Your instructions = Filter the data below, keeping only lines that contain "sample".

- - -

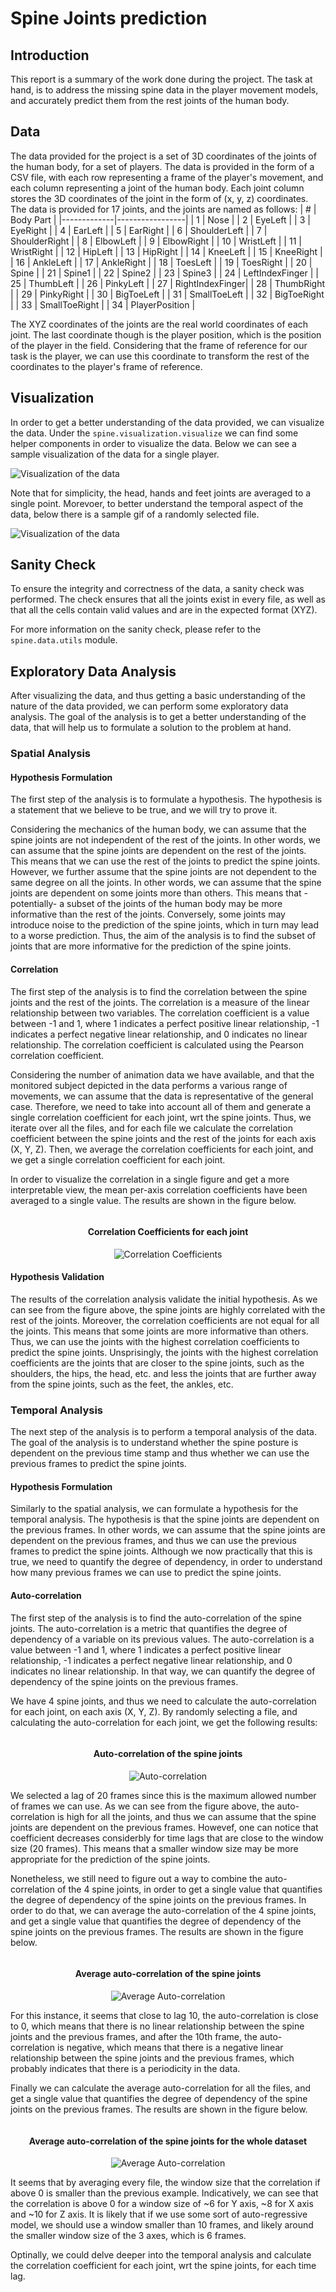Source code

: <style>
    .subplot-container {
        display: flex;
        flex-wrap: wrap;
        gap: 20px;
    }

    .subplot {
        flex: 1;
        max-width: 600px;
        text-align: center;
    }
</style>

# Spine Joints prediction

## Introduction

This report is a summary of the work done during the project. The task at hand, is to address the missing spine data in the player movement models, and accurately predict them from the rest joints of the human body.

## Data

The data provided for the project is a set of 3D coordinates of the joints of the human body, for a set of players. The data is provided in the form of a CSV file, with each row representing a frame of the player's movement, and each column representing a joint of the human body. Each joint column stores the 3D coordinates of the joint in the form of (x, y, z) coordinates. The data is provided for 17 joints, and the joints are named as follows:
| # | Body Part       |
|-------------|-----------------|
| 1           | Nose            |
| 2           | EyeLeft         |
| 3           | EyeRight        |
| 4           | EarLeft         |
| 5           | EarRight        |
| 6           | ShoulderLeft    |
| 7           | ShoulderRight   |
| 8           | ElbowLeft       |
| 9           | ElbowRight      |
| 10          | WristLeft       |
| 11          | WristRight      |
| 12          | HipLeft         |
| 13          | HipRight        |
| 14          | KneeLeft        |
| 15          | KneeRight       |
| 16          | AnkleLeft       |
| 17          | AnkleRight      |
| 18          | ToesLeft        |
| 19          | ToesRight       |
| 20          | Spine           |
| 21          | Spine1          |
| 22          | Spine2          |
| 23          | Spine3          |
| 24          | LeftIndexFinger |
| 25          | ThumbLeft       |
| 26          | PinkyLeft       |
| 27          | RightIndexFinger|
| 28          | ThumbRight      |
| 29          | PinkyRight      |
| 30          | BigToeLeft      |
| 31          | SmallToeLeft    |
| 32          | BigToeRight     |
| 33          | SmallToeRight   |
| 34          | PlayerPosition  |


The XYZ coordinates of the joints are the real world coordinates of each joint. The last coordinate though is the player position, which is the position of the player in the field. Considering that the frame of reference for our task is the player, we can use this coordinate to transform the rest of the coordinates to the player's frame of reference.

## Visualization

In order to get a better understanding of the data provided, we can visualize the data. Under the `spine.visualization.visualize` we can find some helper components in order to visualize the data. Below we can see a sample visualization of the data for a single player.

![Visualization of the data](./figures/frame_0.png)

Note that for simplicity, the head, hands and feet joints are averaged to a single point.
Morevoer, to better understand the temporal aspect of the data, below there is a sample gif of a randomly selected file.

![Visualization of the data](./figures/video.gif)

## Sanity Check

To ensure the integrity and correctness of the data, a sanity check was performed. The check ensures that all the joints exist in every file, as well as that all the cells contain valid values and are in the expected format (XYZ).

For more information on the sanity check, please refer to the `spine.data.utils` module.

## Exploratory Data Analysis

After visualizing the data, and thus getting a basic understanding of the nature of the data provided, we can perform some exploratory data analysis. The goal of the analysis is to get a better understanding of the data, that will help us to formulate a solution to the problem at hand.

### Spatial Analysis

#### Hypothesis Formulation

The first step of the analysis is to formulate a hypothesis. The hypothesis is a statement that we believe to be true, and we will try to prove it.
<p>
Considering the mechanics of the human body, we can assume that the spine joints are not independent of the rest of the joints. In other words, we can assume that the spine joints are dependent on the rest of the joints. This means that we can use the rest of the joints to predict the spine joints. However, we further assume that the spine joints are not dependent to the same degree on all the joints. In other words, we can assume that the spine joints are dependent on some joints more than others. This means that -potentially- a subset of the joints of the human body may be more informative than the rest of the joints. Conversely, some joints may introduce noise to the prediction of the spine joints, which in turn may lead to a worse prediction. Thus, the aim of the analysis is to find the subset of joints that are more informative for the prediction of the spine joints.
</p>

#### Correlation

The first step of the analysis is to find the correlation between the spine joints and the rest of the joints. The correlation is a measure of the linear relationship between two variables. The correlation coefficient is a value between -1 and 1, where 1 indicates a perfect positive linear relationship, -1 indicates a perfect negative linear relationship, and 0 indicates no linear relationship. The correlation coefficient is calculated using the Pearson correlation coefficient.

Considering the number of animation data we have available, and that the monitored subject depicted in the data performs a various range of movements, we can assume that the data is representative of the general case. Therefore, we need to take into account all of them and generate a single correlation coefficient for each joint, wrt the spine joints. Thus, we iterate over all the files, and for each file we calculate the correlation coefficient between the spine joints and the rest of the joints for each axis (X, Y, Z). Then, we average the correlation coefficients for each joint, and we get a single correlation coefficient for each joint.

<p>
In order to visualize the correlation in a single figure and get a more interpretable view, the mean per-axis correlation coefficients have been averaged to a single value. The results are shown in the figure below.
</p>


<div class="subplot-container">
    <div class="subplot">
        <h4>Correlation Coefficients for each joint</h4>
        <img src="./figures/bar_plot.png" alt="Correlation Coefficients">
    </div>
</div>


<p>
</p>

#### Hypothesis Validation

The results of the correlation analysis validate the initial hypothesis. As we can see from the figure above, the spine joints are highly correlated with the rest of the joints. Moreover, the correlation coefficients are not equal for all the joints. This means that some joints are more informative than others. Thus, we can use the joints with the highest correlation coefficients to predict the spine joints. Unsprisingly, the joints with the highest correlation coefficients are the joints that are closer to the spine joints, such as the shoulders, the hips, the head, etc. and less the joints that are further away from the spine joints, such as the feet, the ankles, etc.


### Temporal Analysis

The next step of the analysis is to perform a temporal analysis of the data. The goal of the analysis is to understand whether the spine posture is dependent on the previous time stamp and thus whether we can use the previous frames to predict the spine joints.

#### Hypothesis Formulation

Similarly to the spatial analysis, we can formulate a hypothesis for the temporal analysis. The hypothesis is that the spine joints are dependent on the previous frames. In other words, we can assume that the spine joints are dependent on the previous frames, and thus we can use the previous frames to predict the spine joints. Although we now practically that this is true, we need to quantify the degree of dependency, in order to understand how many previous frames we can use to predict the spine joints.

#### Auto-correlation

The first step of the analysis is to find the auto-correlation of the spine joints. The auto-correlation is a metric that quantifies the degree of dependency of a variable on its previous values. The auto-correlation is a value between -1 and 1, where 1 indicates a perfect positive linear relationship, -1 indicates a perfect negative linear relationship, and 0 indicates no linear relationship. In that way, we can quantify the degree of dependency of the spine joints on the previous frames.

We have 4 spine joints, and thus we need to calculate the auto-correlation for each joint, on each axis (X, Y, Z). By randomly selecting a file, and calculating the auto-correlation for each joint, we get the following results:


<div class="subplot-container">
    <div class="subplot">
        <h4>Auto-correlation of the spine joints</h4>
        <img src="./figures/autocorrelation.png" alt="Auto-correlation">
    </div>
</div>


We selected a lag of 20 frames since this is the maximum allowed number of frames we can use. As we can see from the figure above, the auto-correlation is high for all the joints, and thus we can assume that the spine joints are dependent on the previous frames. Howevef, one can notice that coefficient decreases considerbly for time lags that are close to the window size (20 frames). This means that a smaller window size may be more appropriate for the prediction of the spine joints.

Nonetheless, we still need to figure out a way to combine the auto-correlation of the 4 spine joints, in order to get a single value that quantifies the degree of dependency of the spine joints on the previous frames. In order to do that, we can average the auto-correlation of the 4 spine joints, and get a single value that quantifies the degree of dependency of the spine joints on the previous frames. The results are shown in the figure below.

<div class="subplot-container">
    <div class="subplot">
        <h4>Average auto-correlation of the spine joints</h4>
        <img src="./figures/single_average_autocorrelation.png" alt="Average Auto-correlation">
</div>
</div>

For this instance, it seems that close to lag 10, the auto-correlation is close to 0, which means that there is no linear relationship between the spine joints and the previous frames, and after the 10th frame, the auto-correlation is negative, which means that there is a negative linear relationship between the spine joints and the previous frames, which probably indicates that there is a periodicity in the data.

Finally we can calculate the average auto-correlation for all the files, and get a single value that quantifies the degree of dependency of the spine joints on the previous frames. The results are shown in the figure below.

<div class="subplot-container">
    <div class="subplot">
        <h4>Average auto-correlation of the spine joints for the whole dataset</h4>
        <img src="./figures/global_autocorrelation.png" alt="Average Auto-correlation">
</div>
</div>

It seems that by averaging every file, the window size that the correlation if above 0 is smaller than the previous example. Indicatively, we can see that the correlation is above 0 for a window size of ~6 for Y axis, ~8 for X axis and ~10 for Z axis. It is likely that if we use some sort of auto-regressive model, we should use a window smaller than 10 frames, and likely around the smaller window size of the 3 axes, which is 6 frames.


<p>
Optinally, we could delve deeper into the temporal analysis and calculate the correlation coefficient for each joint, wrt the spine joints, for each time lag.
</p>

<!--
<p>
Considering that we are allowed to use at most 20 frames, this will be the window size of the analysis.

</p>

We decide to keep the joints that are above the 70th percentile of the correlation coefficients of spatial analysis. in other words, we will keep the joints that have a correlation coefficient higher than `0.9`. The joints that belong to this split are the following:

| Body Part      | Correlation coefficient  |
|----------------|------------|
| HipRight       | 0.951299   |
| HipLeft        | 0.943888   |
| EarRight       | 0.932833   |
| ShoulderRight  | 0.929101   |
| EarLeft        | 0.927755   |
| EyeRight       | 0.927717   |
| ShoulderLeft   | 0.925315   |
| EyeLeft        | 0.924849   |
| Nose           | 0.924667   |

Therefore, we will use the joints of the Head (Nose, EyeLeft, EyeRight, EarLeft, EarRight), the shoulders (ShoulderLeft, ShoulderRight) and the hips (HipLeft, HipRight) for the temporal analysis.

*Note:* These joints do not include the joints of the spine, since we want to predict the spine joints, and not use them for the prediction. However, in case we use an auto-regressive model, we could use the predicted spine joints as well. In this case, we would need to include the spine joints in the temporal analysis as well.

<p>

In order to perform the temporal analysis, we will use the correlation coefficient again. However, this time we will calculate a time lagged correlation coefficient. The time lagged correlation coefficient is a measure of the linear relationship between two variables, but this time we take into account the time lag between the two variables. The time lag is the number of frames that we shift the second variable. For example, if we have two variables, A and B, and we shift B by 1 frame, then the time lag is 1. The time lagged correlation coefficient is calculated using the Pearson correlation coefficient.

</p>

Below there is a figure that shows the time lagged correlation coefficient for each joint, w.r.t. the spine joints for a randomly selected file. The time lagged correlation coefficient is calculated for a time lag of 20 frames.

*Note:* The joint "Ankle" is used on purpose, to show that the joints that are further away from the spine joints are less correlated with the spine joints.


<div class="subplot-container">
    <div class="subplot">
        <h4>Time lagged correlation coefficient wrt to the Y axis</h4>
        <img src="./figures/temporal_correlations_y_axis.png" alt="Time lagged correlation coefficient">
    </div>
        <div class="subplot">
        <h4>Time lagged correlation coefficient wrt to the Z axis</h4>
        <img src="./figures/temporal_correlations_z_axis.png" alt="Time lagged correlation coefficient">
    </div>
    <div class="subplot">
        <h4>Time lagged correlation coefficient wrt to the X axis</h4>
        <img src="./figures/temporal_correlations_x_axis.png" alt="Time lagged correlation coefficient">
    </div>

</div>

<style>
    .subplot-container {
        display: flex;
        flex-wrap: wrap;
        gap: 20px;
    }

    .subplot {
        flex: 1;
        max-width: 500px;
        text-align: center;
    }
</style>


### Average Time Lagged Correlation Coefficient

Similarly to the spatial analysis, we need to average the time lagged correlation coefficients for each joint that we compare against the spine joints, in order to facilitate the interpretation of the results. The results are shown in the figure below.


<div class="subplot-container">
    <div class="subplot">
        <h4>Average time lagged correlation coefficient wrt to the Y axis</h4>
        <img src="./figures/avg_temporal_correlations_y_axis.png" alt="Time lagged correlation coefficient">
    </div>
        <div class="subplot">
        <h4>Average time lagged correlation coefficient wrt to the Z axis</h4>
        <img src="./figures/avg_temporal_correlations_z_axis.png" alt="Time lagged correlation coefficient">
    </div>
    <div class="subplot">
        <h4>Average time lagged correlation coefficient wrt to the X axis</h4>
        <img src="./figures/avg_temporal_correlations_x_axis.png" alt="Time lagged correlation coefficient">
    </div>

</div>

<style>
    .subplot-container {
        display: flex;
        flex-wrap: wrap;
        gap: 20px;
    }
    .subplot {
        flex: 1;
        max-width: 500px;
        text-align: center;
    }
</style>

### Interpretation

The results of the temporal analysis can give us some insights about about the data. As we can see from the figures above, the joints that are closer to the spine joints are more correlated with the spine joints over time. More specifically, we can see that the correlation coefficient decreases considerbly for time lags that are close to the window size (20 frames). This means that a smaller window size may be more appropriate for the prediction of the spine joints.

<p>
We can also calculate what is the maximus window size that we can use, and still get a correlation coefficient that is higher than a threshold. For example, if we want to have a correlation coefficient that is higher than 0.9, w.r.t. each axis, we can use a window size of 2 for Y axis, 5 for X axis and 20 for Z axis. If we average it we get a window size of 9. This means that we can use a window size of 9 and still get a correlation coefficient that is higher than 0.9 on average, w.r.t. each axis.

</p>


If we run the temporal analysis for all the files, and calculate the average window size for each file for each each axis we find that the average window size is 9.14.

## Conclusion

The results of the analysis validate the initial hypothesis. The spine joints are highly correlated with the joints of the head, the shoulders and the hips. Moreover, the spine joints are dependent on the previous frames, and thus we can use the previous frames to predict the spine joints. The average window size that we can use is 9 frames. -->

- - -

Output below =
In order to get a better understanding of the data provided, we can visualize the data. Under the `spine.visualization.visualize` we can find some helper components in order to visualize the data. Below we can see a sample visualization of the data for a single player.
Morevoer, to better understand the temporal aspect of the data, below there is a sample gif of a randomly selected file.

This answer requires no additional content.